Wonder Woman vs. the patriarchy of religion!

The patriarchal overtones of religion are wreaking havoc again!



So the box office is going insane with the release of the new Wonder Woman movie!   And apparently there are a number of men who are going insane for a different reason – that the movie’s premier screening was for women-only. My guess is that women wanted the opportunity to watch an empowering feel good movie depicting a strong woman character free from any snide comments from stereotypical alpha male attendees in the theater.  I can’t help but to find a little humor in the fact that there is so much anger around the woman-only screening.   Of course that seething anger is coming from men who have the ludicrous notion that such an event is an attack on males.  I have to find humor in this because there’s no sense in getting angry over something that is not likely to go away in my lifetime.  And that something is the whole paranoia that the promotion of equality for women is somehow anti-male.

Readers may question as to why this topic is relevant on my blog about the liberating feeling of secular living.  Or as my fellow secular humanists say, how we’re “good without a God.”  The reason is very clear.  Quite honestly, I feel that at the root of this superiority complex that men have towards women is the result of patriarchal overtones in conservative religious extremism.  I still remember sitting in church and hearing all of the god references being prefaced with male pronouns and wondering how girls and women must have felt knowing that their most supreme being of all beings was male.  And if god is male then males are mini-gods placed here to guide, to make the rules, and to make women feel protected, right?  Wrong!   Because of such instances as these, I’m no longer surprised that men are put on a pedestal by some women of faith who’ve been conditioned by beliefs and practices which originated in a different time period.   This form of governance was also the result of referencing the Pauline letters in the bible, obviously written in a different period and different culture, suggesting that women remain subservient, dress modestly, and basically let the men do all the talking and decision making.  One glaring indication that there are patriarchal overtones in the religious world is the fact that there are still denominations to this day which forbid women to serve as ministers.  And that is only one of many reasons.

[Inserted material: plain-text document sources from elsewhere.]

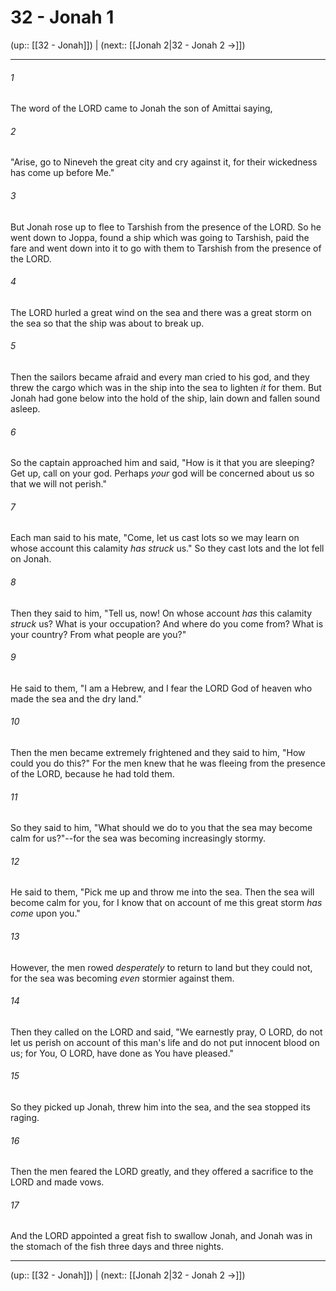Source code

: # 32 - Jonah 1

(up:: [[32 - Jonah]]) | (next:: [[Jonah 2|32 - Jonah 2 →]])

***


###### 1 
The word of the LORD came to Jonah the son of Amittai saying, 

###### 2 
"Arise, go to Nineveh the great city and cry against it, for their wickedness has come up before Me." 

###### 3 
But Jonah rose up to flee to Tarshish from the presence of the LORD. So he went down to Joppa, found a ship which was going to Tarshish, paid the fare and went down into it to go with them to Tarshish from the presence of the LORD. 

###### 4 
The LORD hurled a great wind on the sea and there was a great storm on the sea so that the ship was about to break up. 

###### 5 
Then the sailors became afraid and every man cried to his god, and they threw the cargo which was in the ship into the sea to lighten _it_ for them. But Jonah had gone below into the hold of the ship, lain down and fallen sound asleep. 

###### 6 
So the captain approached him and said, "How is it that you are sleeping? Get up, call on your god. Perhaps _your_ god will be concerned about us so that we will not perish." 

###### 7 
Each man said to his mate, "Come, let us cast lots so we may learn on whose account this calamity _has struck_ us." So they cast lots and the lot fell on Jonah. 

###### 8 
Then they said to him, "Tell us, now! On whose account _has_ this calamity _struck_ us? What is your occupation? And where do you come from? What is your country? From what people are you?" 

###### 9 
He said to them, "I am a Hebrew, and I fear the LORD God of heaven who made the sea and the dry land." 

###### 10 
Then the men became extremely frightened and they said to him, "How could you do this?" For the men knew that he was fleeing from the presence of the LORD, because he had told them. 

###### 11 
So they said to him, "What should we do to you that the sea may become calm for us?"--for the sea was becoming increasingly stormy. 

###### 12 
He said to them, "Pick me up and throw me into the sea. Then the sea will become calm for you, for I know that on account of me this great storm _has come_ upon you." 

###### 13 
However, the men rowed _desperately_ to return to land but they could not, for the sea was becoming _even_ stormier against them. 

###### 14 
Then they called on the LORD and said, "We earnestly pray, O LORD, do not let us perish on account of this man's life and do not put innocent blood on us; for You, O LORD, have done as You have pleased." 

###### 15 
So they picked up Jonah, threw him into the sea, and the sea stopped its raging. 

###### 16 
Then the men feared the LORD greatly, and they offered a sacrifice to the LORD and made vows. 

###### 17 
And the LORD appointed a great fish to swallow Jonah, and Jonah was in the stomach of the fish three days and three nights.

***

(up:: [[32 - Jonah]]) | (next:: [[Jonah 2|32 - Jonah 2 →]])
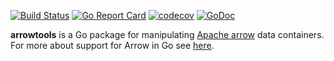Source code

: [![Build Status](https://travis-ci.com/kshedden/arrowtools.svg?branch=master)](https://travis-ci.com/kshedden/arrowtools)
[![Go Report Card](https://goreportcard.com/badge/github.com/kshedden/arrowtools)](https://goreportcard.com/report/github.com/kshedden/arrowtools)
[![codecov](https://codecov.io/gh/kshedden/arrowtools/branch/master/graph/badge.svg)](https://codecov.io/gh/kshedden/arrowtools)
[![GoDoc](https://godoc.org/github.com/kshedden/arrowtools?status.png)](https://godoc.org/github.com/kshedden/arrowtools)

__arrowtools__ is a Go package for manipulating [Apache arrow](https://github.com/apache/arrow) data containers.
For more about support for Arrow in Go see [here](https://blog.gopheracademy.com/advent-2018/go-arrow/).
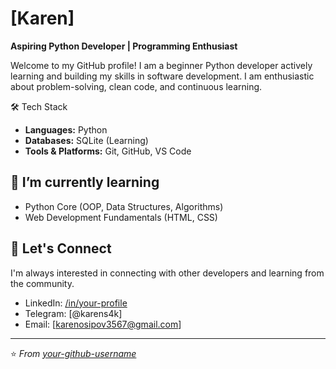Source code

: # [Karen]

**Aspiring Python Developer | Programming Enthusiast**

Welcome to my GitHub profile! I am a beginner Python developer actively learning and building my skills in software development. I am enthusiastic about problem-solving, clean code, and continuous learning. 

🛠️ Tech Stack

*   **Languages:** Python
*   **Databases:** SQLite (Learning)
*   **Tools & Platforms:** Git, GitHub, VS Code

## 🌱 I’m currently learning

*   Python Core (OOP, Data Structures, Algorithms)
*   Web Development Fundamentals (HTML, CSS)

## 🤝 Let's Connect

I'm always interested in connecting with other developers and learning from the community.

*   LinkedIn: [/in/your-profile]([https://www.linkedin.com/in/your-profile/](https://www.linkedin.com/in/karen-osipov-877337382/))
*   Telegram: [@karens4k]
*   Email: [karenosipov3567@gmail.com]

---

⭐️ *From [your-github-username](https://github.com/your-github-username)*
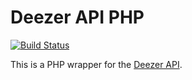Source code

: # Deezer API PHP

[![Build Status](https://travis-ci.org/PouleR/deezer-api.svg?branch=master)](https://travis-ci.org/PouleR/deezer-api)

This is a PHP wrapper for the [Deezer API](https://developers.deezer.com/api/).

I feel that the religious based belief that men are the superior gender seeps into other areas of life as well.  For instance, the disrespectful treatment of race car driver Danica Patrick, the snide comments about female sports broadcasters and the anger at the very mention of a female coach in the NFL continue to perpetuate the superiority seeds planted by the patriarchy of religion.  It’s so ridiculous that it’s both comical and sad at the same time.  When I heard about the stereotypical alpha male population getting all worked up over the all-woman screening of the Wonder Woman movie, I wasn’t the least bit surprised.  After all, we’re living in an age where this superiority complex is unfortunately being perpetuated by obnoxious acts such as the adult male who displayed his disdain for strong females by  humping on a statue of a little girl on Wall Street.  What I don’t understand, and probably never will, is how can someone’s masculinity be threatened by positive, empowering depictions of women?  How is advocating for female actors being paid as much as their male counterparts considered to be anti-male?  And as mentioned earlier in this blog, I attribute it to the conditioning of the patriarchy of religious teachings.

Years ago I saw a segment of a Chicago news program where the broadcast journalist was interviewing a famous comedian, whom I will not name..  In the interview I had cringe worthy moment when the comedian asserted that “there ain’t no more real men.”   Initially I thought that being a comedian, this was a part of a punch line that he was setting up.  But then I realized that he was seriously suggesting that men had lost their dominance and had been reduced to a softened shell of what men were originally created to be.  This same sentiment is shared by other people, both men and women alike who believe that men who advocate for equal rights for women and the LGBT community are somehow watered down versions of the men of yesteryear.  Men who would have otherwise upheld their biblical obligations to exert dominance and superiority, not standing for any of this organized male bashing going on today where women have forgotten their place in the pecking order.

So my coping mechanism at present is to find humor in situations such as the backlash behind the women-only premiering of the Wonder Woman movie. I can’t help but to admit that I’m still saddened by the unfortunate fact that in 2017 women and LGBT people are still being discriminated against and ridiculed as a result of conservative religious teachings.  But I will continue to do whatever I can to contribute to the cause with the hopes that someday they will finally experience equal treatment free from hatred and condescension.  Until then, I’d love to see the Wonder Woman movie, however I don’t have a problem waiting until after the all-women screening.  It will not make me feel any less masculine or any less appreciated.